*** Record excerpts Section Begins ***

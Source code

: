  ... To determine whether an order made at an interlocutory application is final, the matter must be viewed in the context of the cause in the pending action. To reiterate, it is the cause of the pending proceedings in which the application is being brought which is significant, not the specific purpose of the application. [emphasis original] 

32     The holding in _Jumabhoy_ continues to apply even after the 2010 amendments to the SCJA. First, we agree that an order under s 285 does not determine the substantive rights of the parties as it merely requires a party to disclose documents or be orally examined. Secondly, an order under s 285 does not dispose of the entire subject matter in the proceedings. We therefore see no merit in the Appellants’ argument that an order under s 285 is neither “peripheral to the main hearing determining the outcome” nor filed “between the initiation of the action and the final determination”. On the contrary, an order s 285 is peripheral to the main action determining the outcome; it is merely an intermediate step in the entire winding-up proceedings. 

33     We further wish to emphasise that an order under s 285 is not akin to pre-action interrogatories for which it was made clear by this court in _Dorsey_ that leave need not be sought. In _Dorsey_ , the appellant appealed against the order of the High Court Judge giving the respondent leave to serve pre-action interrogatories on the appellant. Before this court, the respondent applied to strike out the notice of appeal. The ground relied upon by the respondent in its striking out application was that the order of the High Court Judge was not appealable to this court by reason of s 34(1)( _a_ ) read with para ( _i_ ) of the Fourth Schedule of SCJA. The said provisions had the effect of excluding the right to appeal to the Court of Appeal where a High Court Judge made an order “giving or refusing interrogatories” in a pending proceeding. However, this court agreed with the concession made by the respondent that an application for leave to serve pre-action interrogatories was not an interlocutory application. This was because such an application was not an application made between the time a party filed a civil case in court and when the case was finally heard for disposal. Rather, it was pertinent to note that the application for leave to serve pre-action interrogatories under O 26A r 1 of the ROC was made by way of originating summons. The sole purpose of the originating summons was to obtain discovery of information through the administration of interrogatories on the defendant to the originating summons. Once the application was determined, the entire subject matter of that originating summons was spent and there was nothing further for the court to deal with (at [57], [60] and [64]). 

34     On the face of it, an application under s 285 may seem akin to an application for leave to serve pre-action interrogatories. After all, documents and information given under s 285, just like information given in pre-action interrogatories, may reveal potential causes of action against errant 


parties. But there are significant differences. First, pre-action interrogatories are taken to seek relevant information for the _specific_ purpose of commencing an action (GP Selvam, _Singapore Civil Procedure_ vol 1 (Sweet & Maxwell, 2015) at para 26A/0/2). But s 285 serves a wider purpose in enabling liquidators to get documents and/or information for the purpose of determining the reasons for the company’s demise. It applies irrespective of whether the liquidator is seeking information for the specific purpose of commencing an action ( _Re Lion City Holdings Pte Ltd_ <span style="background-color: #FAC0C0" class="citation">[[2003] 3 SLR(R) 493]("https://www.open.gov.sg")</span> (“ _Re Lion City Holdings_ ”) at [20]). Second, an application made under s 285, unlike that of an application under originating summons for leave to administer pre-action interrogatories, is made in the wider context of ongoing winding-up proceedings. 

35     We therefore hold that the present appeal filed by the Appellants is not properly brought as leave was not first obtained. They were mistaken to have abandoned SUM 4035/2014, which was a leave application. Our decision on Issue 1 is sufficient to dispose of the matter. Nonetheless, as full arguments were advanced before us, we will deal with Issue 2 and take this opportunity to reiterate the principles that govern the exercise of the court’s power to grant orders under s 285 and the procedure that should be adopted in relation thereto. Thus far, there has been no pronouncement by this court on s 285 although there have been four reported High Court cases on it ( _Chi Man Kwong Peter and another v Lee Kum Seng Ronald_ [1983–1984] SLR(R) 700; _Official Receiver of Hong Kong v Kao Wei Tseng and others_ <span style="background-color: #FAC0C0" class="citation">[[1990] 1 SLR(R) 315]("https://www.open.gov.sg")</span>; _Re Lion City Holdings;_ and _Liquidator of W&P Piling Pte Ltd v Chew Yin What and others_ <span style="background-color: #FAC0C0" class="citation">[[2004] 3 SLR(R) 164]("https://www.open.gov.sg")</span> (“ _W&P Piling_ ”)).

*** Record excerpts Section Ends ***

*Exercise prompt:* Once more, set down the full listing, verbatim.

*Expected answer:*
Source code

:  ... To determine whether an order made at an interlocutory application is final, the matter must be viewed in the context of the cause in the pending action. To reiterate, it is the cause of the pending proceedings in which the application is being brought which is significant, not the specific purpose of the application. [emphasis original] 

32     The holding in _Jumabhoy_ continues to apply even after the 2010 amendments to the SCJA. First, we agree that an order under s 285 does not determine the substantive rights of the parties as it merely requires a party to disclose documents or be orally examined. Secondly, an order under s 285 does not dispose of the entire subject matter in the proceedings. We therefore see no merit in the Appellants’ argument that an order under s 285 is neither “peripheral to the main hearing determining the outcome” nor filed “between the initiation of the action and the final determination”. On the contrary, an order s 285 is peripheral to the main action determining the outcome; it is merely an intermediate step in the entire winding-up proceedings. 

33     We further wish to emphasise that an order under s 285 is not akin to pre-action interrogatories for which it was made clear by this court in _Dorsey_ that leave need not be sought. In _Dorsey_ , the appellant appealed against the order of the High Court Judge giving the respondent leave to serve pre-action interrogatories on the appellant. Before this court, the respondent applied to strike out the notice of appeal. The ground relied upon by the respondent in its striking out application was that the order of the High Court Judge was not appealable to this court by reason of s 34(1)( _a_ ) read with para ( _i_ ) of the Fourth Schedule of SCJA. The said provisions had the effect of excluding the right to appeal to the Court of Appeal where a High Court Judge made an order “giving or refusing interrogatories” in a pending proceeding. However, this court agreed with the concession made by the respondent that an application for leave to serve pre-action interrogatories was not an interlocutory application. This was because such an application was not an application made between the time a party filed a civil case in court and when the case was finally heard for disposal. Rather, it was pertinent to note that the application for leave to serve pre-action interrogatories under O 26A r 1 of the ROC was made by way of originating summons. The sole purpose of the originating summons was to obtain discovery of information through the administration of interrogatories on the defendant to the originating summons. Once the application was determined, the entire subject matter of that originating summons was spent and there was nothing further for the court to deal with (at [57], [60] and [64]). 

34     On the face of it, an application under s 285 may seem akin to an application for leave to serve pre-action interrogatories. After all, documents and information given under s 285, just like information given in pre-action interrogatories, may reveal potential causes of action against errant 


parties. But there are significant differences. First, pre-action interrogatories are taken to seek relevant information for the _specific_ purpose of commencing an action (GP Selvam, _Singapore Civil Procedure_ vol 1 (Sweet & Maxwell, 2015) at para 26A/0/2). But s 285 serves a wider purpose in enabling liquidators to get documents and/or information for the purpose of determining the reasons for the company’s demise. It applies irrespective of whether the liquidator is seeking information for the specific purpose of commencing an action ( _Re Lion City Holdings Pte Ltd_ <span style="background-color: #FAC0C0" class="citation">[[2003] 3 SLR(R) 493]("https://www.open.gov.sg")</span> (“ _Re Lion City Holdings_ ”) at [20]). Second, an application made under s 285, unlike that of an application under originating summons for leave to administer pre-action interrogatories, is made in the wider context of ongoing winding-up proceedings. 

35     We therefore hold that the present appeal filed by the Appellants is not properly brought as leave was not first obtained. They were mistaken to have abandoned SUM 4035/2014, which was a leave application. Our decision on Issue 1 is sufficient to dispose of the matter. Nonetheless, as full arguments were advanced before us, we will deal with Issue 2 and take this opportunity to reiterate the principles that govern the exercise of the court’s power to grant orders under s 285 and the procedure that should be adopted in relation thereto. Thus far, there has been no pronouncement by this court on s 285 although there have been four reported High Court cases on it ( _Chi Man Kwong Peter and another v Lee Kum Seng Ronald_ [1983–1984] SLR(R) 700; _Official Receiver of Hong Kong v Kao Wei Tseng and others_ <span style="background-color: #FAC0C0" class="citation">[[1990] 1 SLR(R) 315]("https://www.open.gov.sg")</span>; _Re Lion City Holdings;_ and _Liquidator of W&P Piling Pte Ltd v Chew Yin What and others_ <span style="background-color: #FAC0C0" class="citation">[[2004] 3 SLR(R) 164]("https://www.open.gov.sg")</span> (“ _W&P Piling_ ”)).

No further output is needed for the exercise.